«O Crime do Padre Amaro», agora sem anticlericalismo
«O Crime do Padre Amaro» é um dos grandes clássicos do anticlericalismo português, a par de outras obras de Eça de Queiroz como «A Relíquia», do «Causas da decadência dos povos peninsulares» de Antero de Quental, de «A velhice do Padre Eterno» de Guerra Junqueiro, e de volumes de Tomás da Fonseca como «Sermões da Montanha» e «Na Cova dos Leões» (estes últimos, infelizmente, são difíceis de encontrar, mesmo em alfarrabistas). A sátira religiosa tem uma grande tradição em Portugal, com expressão popular em canções, quadras e anedotas. No cinema, tirando alguns momentos da obra de João César Monteiro, o anticlericalismo português tem poucos momentos de nota. A recente versão de «O Crime do Padre Amaro» consegue o milagre de retirar o anticlericalismo do romance de Eça de Queiroz.
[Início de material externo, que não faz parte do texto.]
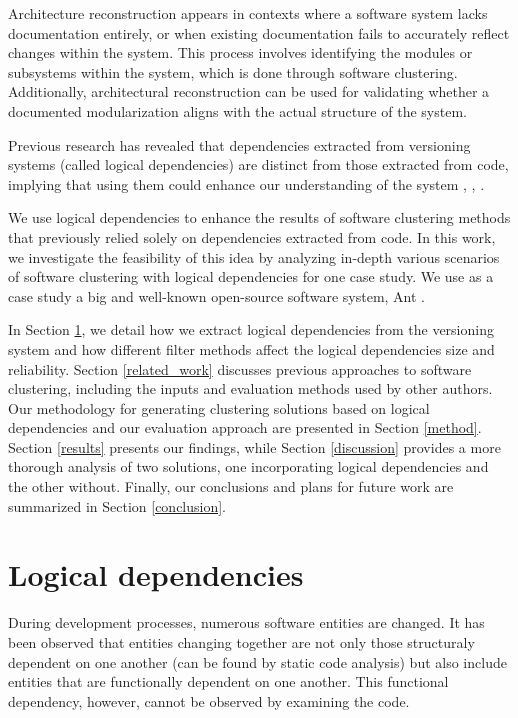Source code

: \documentclass[conference, a4paper]{IEEEtran}
\begin{document}
Architecture reconstruction appears in contexts where a software system lacks documentation entirely, or when existing documentation fails to accurately reflect changes within the system. This process involves identifying the modules or subsystems within the system, which is done through software clustering. Additionally, architectural reconstruction can be used for validating whether a documented modularization aligns with the actual structure of the system.

Previous research has revealed that dependencies extracted from versioning systems (called logical dependencies) are distinct from those extracted from code, implying that using them could enhance our understanding of the system \cite{DBLP:conf/issre/OlivaG15}, \cite{DBLP:journals/jss/AjienkaC17}, \cite{Oliva:2011:ISL:2067853.2068086}.

We use logical dependencies to enhance the results of software clustering methods that previously relied solely on dependencies extracted from code. In this work, we investigate the feasibility of this idea by analyzing in-depth various scenarios of software clustering with logical dependencies for one case study. We use as a case study a big and well-known open-source software system, Ant \cite{ApacheAntGitHub}.

In Section \ref{ld_def}, we detail how we extract logical dependencies from the versioning system and how different filter methods affect the logical dependencies size and reliability. Section \ref{related_work} discusses previous approaches to software clustering, including the inputs and evaluation methods used by other authors. Our methodology for generating clustering solutions based on logical dependencies and our evaluation approach are presented in Section \ref{method}. Section \ref{results} presents our findings, while Section \ref{discussion} provides a more thorough analysis of two solutions, one incorporating logical dependencies and the other without. Finally, our conclusions and plans for future work are summarized in Section \ref{conclusion}.


\section{Logical dependencies}
\label{ld_def}

During development processes, numerous software entities are changed. It has been observed that entities changing together are not only those structuraly dependent on one another (can be found by static code analysis) but also include entities that are functionally dependent on one another. This functional dependency, however, cannot be observed by examining the code.
\end{document}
Na obra original, a contradição entre as obrigações morais e «espirituais» dos homens do clero e as suas necessidades carnais são o fio condutor da narrativa. Na adaptação cinematográfica, as segundas são focadas, mas com a preocupação de não questionar as primeiras. Por exemplo: na cena do filme em que dois homens discutem a possibilidade de um deles vir a ser responsável por um aborto, nenhum deles está vestido como um padre, embora ambos o sejam, e o enquadramento esconde que a conversa tem lugar dentro de uma igreja. Eça de Queiroz exploraria a ironia da situação, em lugar de a temer.
Nota-se, em todo o filme, o cuidado de não ofender a igreja católica, e a atenção de até criar uma «estória paralela» que não existia no original e que evidencia a «acção social» do clero católico. Mais ainda, no final do filme o padre Amaro é vítima de uma tentativa de assassinato, enquanto no final do livro o padre Amaro é responsável por um infanticídio. A distância é a que vai da ousadia de Eça de Queiroz ao «religiosamente correcto» dos autores do filme. É pena, porque a combinação de nudez e anticlericalismo daria um filme inesquecível.